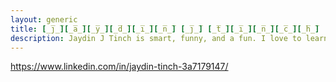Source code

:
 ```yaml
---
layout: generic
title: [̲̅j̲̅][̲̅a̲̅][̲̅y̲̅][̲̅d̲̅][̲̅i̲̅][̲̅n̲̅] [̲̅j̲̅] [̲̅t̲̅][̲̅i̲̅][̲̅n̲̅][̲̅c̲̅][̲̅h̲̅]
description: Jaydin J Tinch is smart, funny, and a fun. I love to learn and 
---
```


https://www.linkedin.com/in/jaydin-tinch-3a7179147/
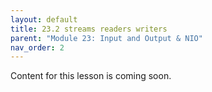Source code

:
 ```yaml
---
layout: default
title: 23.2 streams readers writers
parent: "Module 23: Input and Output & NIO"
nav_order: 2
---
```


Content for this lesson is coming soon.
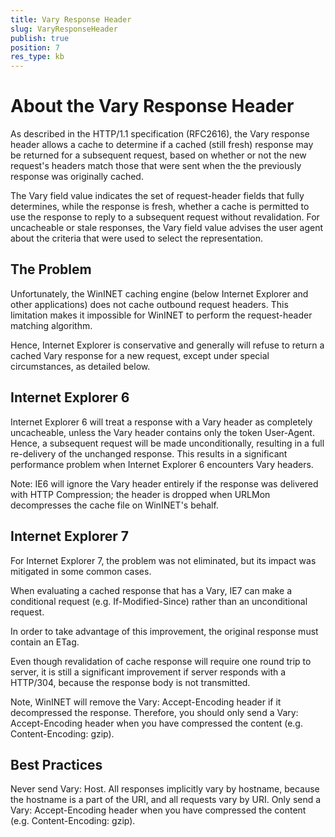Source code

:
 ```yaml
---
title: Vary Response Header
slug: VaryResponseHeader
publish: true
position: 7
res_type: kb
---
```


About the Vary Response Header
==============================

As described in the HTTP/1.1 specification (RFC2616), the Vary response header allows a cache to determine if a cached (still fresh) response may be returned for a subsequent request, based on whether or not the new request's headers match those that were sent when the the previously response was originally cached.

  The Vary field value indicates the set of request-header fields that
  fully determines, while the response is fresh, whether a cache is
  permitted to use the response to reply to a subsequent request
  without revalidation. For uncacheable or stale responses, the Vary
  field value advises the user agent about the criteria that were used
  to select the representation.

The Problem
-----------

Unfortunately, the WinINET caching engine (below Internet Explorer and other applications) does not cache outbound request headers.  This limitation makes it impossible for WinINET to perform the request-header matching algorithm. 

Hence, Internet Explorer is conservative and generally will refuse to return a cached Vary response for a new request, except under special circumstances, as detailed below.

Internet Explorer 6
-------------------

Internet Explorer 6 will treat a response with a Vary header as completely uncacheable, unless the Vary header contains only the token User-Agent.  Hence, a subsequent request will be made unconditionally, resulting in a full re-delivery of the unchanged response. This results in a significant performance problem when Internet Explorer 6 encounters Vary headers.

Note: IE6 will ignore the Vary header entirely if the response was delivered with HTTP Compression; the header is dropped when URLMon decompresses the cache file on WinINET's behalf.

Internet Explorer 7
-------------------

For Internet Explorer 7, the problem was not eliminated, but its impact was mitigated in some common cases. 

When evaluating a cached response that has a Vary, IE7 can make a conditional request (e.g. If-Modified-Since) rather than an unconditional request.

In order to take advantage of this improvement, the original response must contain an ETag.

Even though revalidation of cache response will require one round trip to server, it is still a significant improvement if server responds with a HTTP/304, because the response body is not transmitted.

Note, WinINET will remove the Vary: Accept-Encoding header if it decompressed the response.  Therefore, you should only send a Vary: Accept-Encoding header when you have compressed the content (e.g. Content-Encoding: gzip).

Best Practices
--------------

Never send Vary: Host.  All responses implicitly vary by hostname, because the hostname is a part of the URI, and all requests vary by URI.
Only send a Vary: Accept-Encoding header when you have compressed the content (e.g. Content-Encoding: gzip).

###

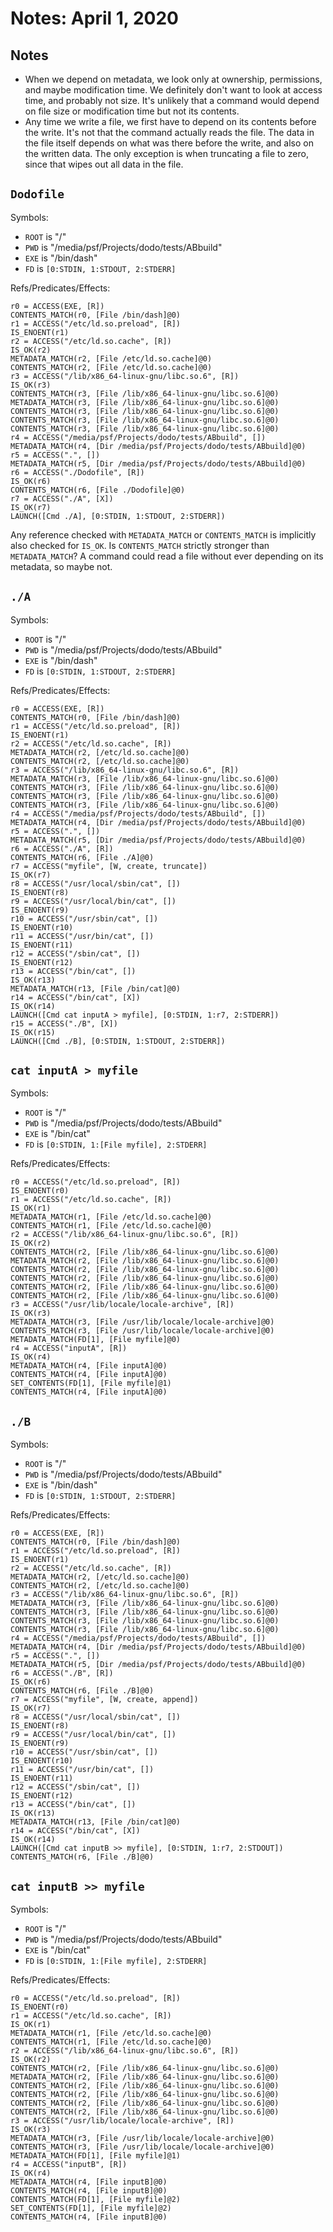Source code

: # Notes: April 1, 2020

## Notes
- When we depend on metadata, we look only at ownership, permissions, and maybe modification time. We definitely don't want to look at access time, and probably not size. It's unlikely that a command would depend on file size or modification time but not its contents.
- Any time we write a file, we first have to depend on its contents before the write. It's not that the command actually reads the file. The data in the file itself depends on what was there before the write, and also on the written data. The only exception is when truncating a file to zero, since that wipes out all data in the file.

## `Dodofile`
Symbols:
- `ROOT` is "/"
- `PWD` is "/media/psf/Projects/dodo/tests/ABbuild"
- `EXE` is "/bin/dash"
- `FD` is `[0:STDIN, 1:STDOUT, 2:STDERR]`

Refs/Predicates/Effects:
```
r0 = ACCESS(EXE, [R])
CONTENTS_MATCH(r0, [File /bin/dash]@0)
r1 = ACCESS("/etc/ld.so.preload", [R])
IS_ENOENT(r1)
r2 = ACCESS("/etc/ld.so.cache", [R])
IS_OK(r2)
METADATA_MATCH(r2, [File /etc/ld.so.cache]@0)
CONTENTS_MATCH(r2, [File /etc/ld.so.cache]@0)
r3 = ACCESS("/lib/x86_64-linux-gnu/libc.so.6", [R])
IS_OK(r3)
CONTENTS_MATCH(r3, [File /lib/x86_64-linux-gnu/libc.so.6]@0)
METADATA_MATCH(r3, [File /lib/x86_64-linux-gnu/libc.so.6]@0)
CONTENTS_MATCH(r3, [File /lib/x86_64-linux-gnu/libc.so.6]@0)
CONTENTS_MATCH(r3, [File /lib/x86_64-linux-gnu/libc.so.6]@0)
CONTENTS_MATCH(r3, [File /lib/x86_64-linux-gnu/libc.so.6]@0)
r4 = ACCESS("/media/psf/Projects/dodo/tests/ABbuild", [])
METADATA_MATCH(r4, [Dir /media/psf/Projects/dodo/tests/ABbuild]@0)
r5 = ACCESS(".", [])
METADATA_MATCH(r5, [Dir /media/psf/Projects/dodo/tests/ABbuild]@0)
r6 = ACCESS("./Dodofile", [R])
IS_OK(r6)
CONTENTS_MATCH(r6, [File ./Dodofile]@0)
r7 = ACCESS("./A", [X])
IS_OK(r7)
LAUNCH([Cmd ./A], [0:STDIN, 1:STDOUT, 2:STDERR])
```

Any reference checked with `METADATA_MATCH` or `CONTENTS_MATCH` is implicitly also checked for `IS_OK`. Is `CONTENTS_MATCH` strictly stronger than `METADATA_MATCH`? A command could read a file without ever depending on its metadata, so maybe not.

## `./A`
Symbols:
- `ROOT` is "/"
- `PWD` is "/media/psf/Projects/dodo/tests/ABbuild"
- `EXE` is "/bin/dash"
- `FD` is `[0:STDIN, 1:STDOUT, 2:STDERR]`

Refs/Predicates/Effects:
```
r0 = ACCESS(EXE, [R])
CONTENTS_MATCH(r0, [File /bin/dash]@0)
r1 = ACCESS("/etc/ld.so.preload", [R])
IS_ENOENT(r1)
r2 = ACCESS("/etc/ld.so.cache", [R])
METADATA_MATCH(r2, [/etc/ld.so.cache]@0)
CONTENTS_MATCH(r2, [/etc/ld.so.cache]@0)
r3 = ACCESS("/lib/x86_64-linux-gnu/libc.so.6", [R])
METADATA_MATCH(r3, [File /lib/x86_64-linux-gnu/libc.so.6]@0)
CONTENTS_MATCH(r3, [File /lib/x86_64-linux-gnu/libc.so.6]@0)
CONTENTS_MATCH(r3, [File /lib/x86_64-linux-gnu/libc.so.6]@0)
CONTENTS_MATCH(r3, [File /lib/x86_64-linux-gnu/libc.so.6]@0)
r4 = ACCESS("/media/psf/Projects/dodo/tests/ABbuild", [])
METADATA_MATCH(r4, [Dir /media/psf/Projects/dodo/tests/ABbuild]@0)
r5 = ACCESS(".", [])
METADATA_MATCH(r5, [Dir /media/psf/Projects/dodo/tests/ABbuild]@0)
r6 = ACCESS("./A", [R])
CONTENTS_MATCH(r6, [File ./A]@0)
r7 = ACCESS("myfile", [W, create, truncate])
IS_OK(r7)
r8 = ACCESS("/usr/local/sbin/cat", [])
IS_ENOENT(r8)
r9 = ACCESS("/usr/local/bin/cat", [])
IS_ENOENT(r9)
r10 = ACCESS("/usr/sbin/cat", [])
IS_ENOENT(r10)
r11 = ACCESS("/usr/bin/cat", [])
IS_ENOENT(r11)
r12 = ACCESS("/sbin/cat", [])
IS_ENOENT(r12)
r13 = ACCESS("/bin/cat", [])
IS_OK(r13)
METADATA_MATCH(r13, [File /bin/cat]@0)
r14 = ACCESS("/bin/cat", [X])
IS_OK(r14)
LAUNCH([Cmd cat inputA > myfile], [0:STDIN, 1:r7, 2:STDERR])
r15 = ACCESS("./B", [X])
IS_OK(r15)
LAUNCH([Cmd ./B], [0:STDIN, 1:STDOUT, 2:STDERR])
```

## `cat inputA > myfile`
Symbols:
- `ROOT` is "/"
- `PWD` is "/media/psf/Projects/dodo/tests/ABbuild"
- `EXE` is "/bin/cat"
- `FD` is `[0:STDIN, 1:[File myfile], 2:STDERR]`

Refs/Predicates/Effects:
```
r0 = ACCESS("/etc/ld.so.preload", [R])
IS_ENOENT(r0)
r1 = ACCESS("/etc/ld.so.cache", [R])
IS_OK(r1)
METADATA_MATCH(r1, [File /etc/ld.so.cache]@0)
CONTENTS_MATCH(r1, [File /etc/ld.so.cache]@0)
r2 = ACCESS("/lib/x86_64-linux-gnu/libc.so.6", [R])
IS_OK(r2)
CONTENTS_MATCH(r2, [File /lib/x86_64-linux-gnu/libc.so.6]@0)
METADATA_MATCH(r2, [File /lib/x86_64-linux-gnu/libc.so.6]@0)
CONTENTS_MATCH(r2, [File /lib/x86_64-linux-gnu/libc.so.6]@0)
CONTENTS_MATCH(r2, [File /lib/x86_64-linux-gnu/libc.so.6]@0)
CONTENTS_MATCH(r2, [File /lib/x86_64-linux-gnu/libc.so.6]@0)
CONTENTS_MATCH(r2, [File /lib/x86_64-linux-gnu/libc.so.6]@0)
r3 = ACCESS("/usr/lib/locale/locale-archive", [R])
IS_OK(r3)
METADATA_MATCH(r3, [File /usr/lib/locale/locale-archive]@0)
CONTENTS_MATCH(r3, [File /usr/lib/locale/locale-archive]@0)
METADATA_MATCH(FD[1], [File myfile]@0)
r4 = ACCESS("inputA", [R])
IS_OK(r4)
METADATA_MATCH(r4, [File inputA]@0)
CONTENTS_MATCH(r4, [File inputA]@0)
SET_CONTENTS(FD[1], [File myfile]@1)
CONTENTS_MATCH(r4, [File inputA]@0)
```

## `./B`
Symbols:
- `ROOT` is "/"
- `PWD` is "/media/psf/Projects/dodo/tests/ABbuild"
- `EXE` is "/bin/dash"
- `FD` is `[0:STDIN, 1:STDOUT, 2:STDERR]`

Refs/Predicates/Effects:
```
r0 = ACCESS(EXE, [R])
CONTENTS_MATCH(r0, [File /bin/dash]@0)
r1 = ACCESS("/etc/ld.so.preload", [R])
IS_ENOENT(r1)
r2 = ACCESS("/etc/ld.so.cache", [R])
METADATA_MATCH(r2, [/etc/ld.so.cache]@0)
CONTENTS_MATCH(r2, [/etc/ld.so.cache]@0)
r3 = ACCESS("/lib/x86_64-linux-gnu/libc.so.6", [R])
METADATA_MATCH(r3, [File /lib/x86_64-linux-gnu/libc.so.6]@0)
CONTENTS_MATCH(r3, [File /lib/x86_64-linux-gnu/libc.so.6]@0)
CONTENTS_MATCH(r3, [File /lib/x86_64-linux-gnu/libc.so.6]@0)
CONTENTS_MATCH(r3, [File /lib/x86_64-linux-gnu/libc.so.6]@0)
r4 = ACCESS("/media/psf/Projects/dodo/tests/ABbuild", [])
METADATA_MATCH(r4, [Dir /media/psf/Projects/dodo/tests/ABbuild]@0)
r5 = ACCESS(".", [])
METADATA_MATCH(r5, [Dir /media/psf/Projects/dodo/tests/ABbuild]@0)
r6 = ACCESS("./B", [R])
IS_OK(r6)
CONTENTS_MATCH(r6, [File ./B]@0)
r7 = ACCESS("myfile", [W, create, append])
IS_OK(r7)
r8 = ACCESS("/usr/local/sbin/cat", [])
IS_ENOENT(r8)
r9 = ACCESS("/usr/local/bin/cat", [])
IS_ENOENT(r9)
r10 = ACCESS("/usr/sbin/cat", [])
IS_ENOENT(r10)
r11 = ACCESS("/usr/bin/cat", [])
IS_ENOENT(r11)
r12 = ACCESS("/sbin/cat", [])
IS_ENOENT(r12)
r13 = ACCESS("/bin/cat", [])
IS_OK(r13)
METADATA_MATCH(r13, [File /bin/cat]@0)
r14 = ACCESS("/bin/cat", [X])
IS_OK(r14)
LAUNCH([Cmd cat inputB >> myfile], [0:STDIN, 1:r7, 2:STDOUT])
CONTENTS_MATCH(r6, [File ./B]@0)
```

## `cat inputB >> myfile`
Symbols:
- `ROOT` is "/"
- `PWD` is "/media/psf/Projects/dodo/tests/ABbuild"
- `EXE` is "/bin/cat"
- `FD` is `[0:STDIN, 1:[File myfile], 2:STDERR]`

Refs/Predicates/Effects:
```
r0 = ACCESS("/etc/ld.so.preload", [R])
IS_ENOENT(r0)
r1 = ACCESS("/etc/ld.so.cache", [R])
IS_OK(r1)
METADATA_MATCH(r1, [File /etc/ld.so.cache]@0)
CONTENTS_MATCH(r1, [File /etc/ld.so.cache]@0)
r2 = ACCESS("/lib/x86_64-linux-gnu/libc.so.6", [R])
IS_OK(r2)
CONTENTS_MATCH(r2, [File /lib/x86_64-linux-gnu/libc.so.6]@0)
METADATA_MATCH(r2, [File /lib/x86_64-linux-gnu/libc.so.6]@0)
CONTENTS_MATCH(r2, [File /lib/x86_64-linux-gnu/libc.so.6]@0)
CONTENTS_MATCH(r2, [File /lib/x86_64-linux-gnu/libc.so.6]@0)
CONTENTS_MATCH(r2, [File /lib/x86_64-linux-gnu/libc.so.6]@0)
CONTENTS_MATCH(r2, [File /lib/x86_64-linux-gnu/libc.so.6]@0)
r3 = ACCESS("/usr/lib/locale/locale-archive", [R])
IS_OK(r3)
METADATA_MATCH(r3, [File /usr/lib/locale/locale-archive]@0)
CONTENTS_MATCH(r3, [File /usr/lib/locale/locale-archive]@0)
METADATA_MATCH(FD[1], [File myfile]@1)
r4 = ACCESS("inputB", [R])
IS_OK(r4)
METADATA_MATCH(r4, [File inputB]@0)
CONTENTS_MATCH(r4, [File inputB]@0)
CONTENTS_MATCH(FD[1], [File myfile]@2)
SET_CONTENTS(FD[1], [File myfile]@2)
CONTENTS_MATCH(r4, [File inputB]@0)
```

###

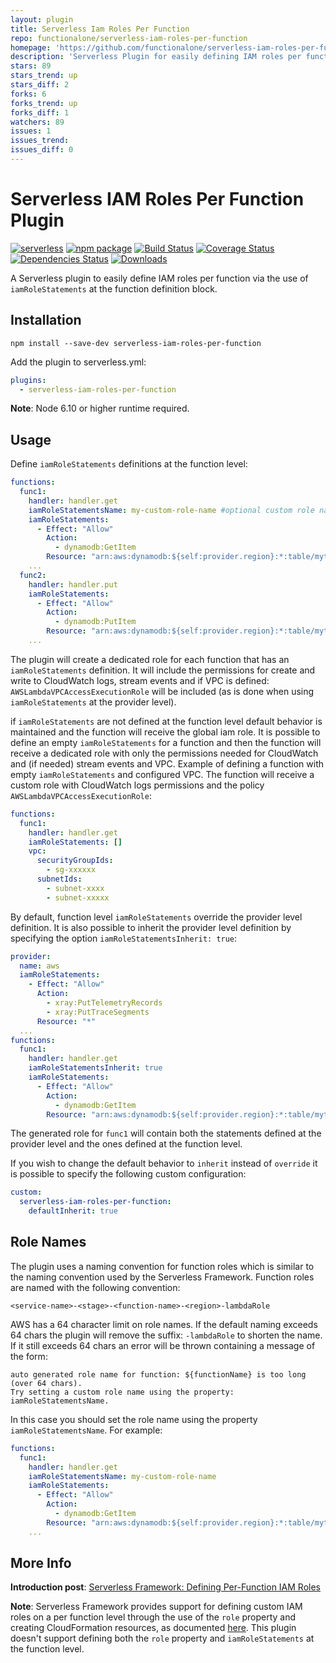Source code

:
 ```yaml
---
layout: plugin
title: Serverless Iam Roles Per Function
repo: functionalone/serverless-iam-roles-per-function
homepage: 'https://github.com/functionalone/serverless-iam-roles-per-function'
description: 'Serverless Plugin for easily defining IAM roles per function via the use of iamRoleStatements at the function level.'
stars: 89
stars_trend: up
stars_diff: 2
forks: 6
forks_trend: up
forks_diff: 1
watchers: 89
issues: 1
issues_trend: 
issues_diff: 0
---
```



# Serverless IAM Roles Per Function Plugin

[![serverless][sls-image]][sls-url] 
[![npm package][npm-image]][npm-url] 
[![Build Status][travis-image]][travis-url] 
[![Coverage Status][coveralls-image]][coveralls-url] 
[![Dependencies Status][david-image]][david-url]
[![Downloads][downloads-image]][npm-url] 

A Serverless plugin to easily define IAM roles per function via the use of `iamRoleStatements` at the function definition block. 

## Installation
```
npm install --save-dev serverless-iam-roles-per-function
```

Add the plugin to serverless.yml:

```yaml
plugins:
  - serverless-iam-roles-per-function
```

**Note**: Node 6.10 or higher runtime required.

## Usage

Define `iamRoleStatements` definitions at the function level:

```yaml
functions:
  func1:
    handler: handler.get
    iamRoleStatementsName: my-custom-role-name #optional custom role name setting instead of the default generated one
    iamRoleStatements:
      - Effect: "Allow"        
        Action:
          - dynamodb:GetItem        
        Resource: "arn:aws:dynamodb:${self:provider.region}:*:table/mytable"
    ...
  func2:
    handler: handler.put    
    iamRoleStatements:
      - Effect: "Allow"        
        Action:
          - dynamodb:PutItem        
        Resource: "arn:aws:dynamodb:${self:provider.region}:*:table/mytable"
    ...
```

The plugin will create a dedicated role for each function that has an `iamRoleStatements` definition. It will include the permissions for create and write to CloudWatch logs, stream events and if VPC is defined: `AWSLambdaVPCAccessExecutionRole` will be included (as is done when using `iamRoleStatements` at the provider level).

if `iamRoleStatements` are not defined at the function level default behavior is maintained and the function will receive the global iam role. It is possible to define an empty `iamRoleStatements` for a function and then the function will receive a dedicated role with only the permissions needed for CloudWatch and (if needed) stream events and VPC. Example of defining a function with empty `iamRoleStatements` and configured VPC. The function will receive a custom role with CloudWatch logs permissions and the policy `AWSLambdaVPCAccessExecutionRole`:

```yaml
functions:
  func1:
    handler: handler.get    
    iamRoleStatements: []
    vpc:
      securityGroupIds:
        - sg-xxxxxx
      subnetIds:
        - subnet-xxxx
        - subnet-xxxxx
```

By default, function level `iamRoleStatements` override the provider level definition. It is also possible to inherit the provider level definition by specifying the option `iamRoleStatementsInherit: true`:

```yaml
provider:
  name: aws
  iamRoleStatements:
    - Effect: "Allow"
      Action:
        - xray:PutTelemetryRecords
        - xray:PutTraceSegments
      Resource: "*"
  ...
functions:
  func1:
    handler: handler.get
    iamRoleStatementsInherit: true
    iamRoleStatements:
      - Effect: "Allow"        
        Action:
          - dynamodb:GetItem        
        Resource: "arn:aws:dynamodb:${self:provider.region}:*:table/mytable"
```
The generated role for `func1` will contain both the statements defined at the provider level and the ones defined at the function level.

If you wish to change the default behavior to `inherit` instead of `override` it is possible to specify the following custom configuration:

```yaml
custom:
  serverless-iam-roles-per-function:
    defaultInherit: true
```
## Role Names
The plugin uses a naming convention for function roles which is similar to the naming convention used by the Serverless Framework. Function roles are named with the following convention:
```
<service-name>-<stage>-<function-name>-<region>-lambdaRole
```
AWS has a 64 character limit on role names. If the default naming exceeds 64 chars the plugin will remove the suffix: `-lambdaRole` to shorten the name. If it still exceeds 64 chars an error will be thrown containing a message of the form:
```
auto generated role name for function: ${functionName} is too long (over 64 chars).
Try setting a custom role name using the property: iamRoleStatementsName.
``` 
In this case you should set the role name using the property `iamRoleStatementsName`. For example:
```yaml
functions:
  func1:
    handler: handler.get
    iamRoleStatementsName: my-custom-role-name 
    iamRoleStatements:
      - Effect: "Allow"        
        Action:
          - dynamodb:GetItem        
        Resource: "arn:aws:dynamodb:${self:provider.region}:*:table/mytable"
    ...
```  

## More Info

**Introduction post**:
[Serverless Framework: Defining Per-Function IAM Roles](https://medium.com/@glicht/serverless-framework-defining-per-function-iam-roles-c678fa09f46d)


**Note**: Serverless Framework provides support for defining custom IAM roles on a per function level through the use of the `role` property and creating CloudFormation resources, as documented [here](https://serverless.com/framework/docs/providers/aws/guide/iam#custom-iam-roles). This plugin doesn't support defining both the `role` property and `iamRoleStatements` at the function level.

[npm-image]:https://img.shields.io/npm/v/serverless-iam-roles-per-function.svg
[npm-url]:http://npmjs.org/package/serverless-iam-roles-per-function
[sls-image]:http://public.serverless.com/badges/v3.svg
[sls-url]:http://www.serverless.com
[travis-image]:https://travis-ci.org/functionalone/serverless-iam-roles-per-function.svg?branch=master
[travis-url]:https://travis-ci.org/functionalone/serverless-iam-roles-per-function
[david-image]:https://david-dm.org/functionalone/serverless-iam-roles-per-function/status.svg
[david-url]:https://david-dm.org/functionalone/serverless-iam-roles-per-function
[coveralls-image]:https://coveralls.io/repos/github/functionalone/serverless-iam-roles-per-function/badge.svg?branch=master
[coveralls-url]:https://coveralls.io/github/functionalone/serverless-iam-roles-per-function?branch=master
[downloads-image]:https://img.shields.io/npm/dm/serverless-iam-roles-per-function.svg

###

[Work required]
Filtering the entries above by the word "travis", copy each line that matches.

[Result below]
[![Build Status][travis-image]][travis-url] 
[travis-image]:https://travis-ci.org/functionalone/serverless-iam-roles-per-function.svg?branch=master
[travis-url]:https://travis-ci.org/functionalone/serverless-iam-roles-per-function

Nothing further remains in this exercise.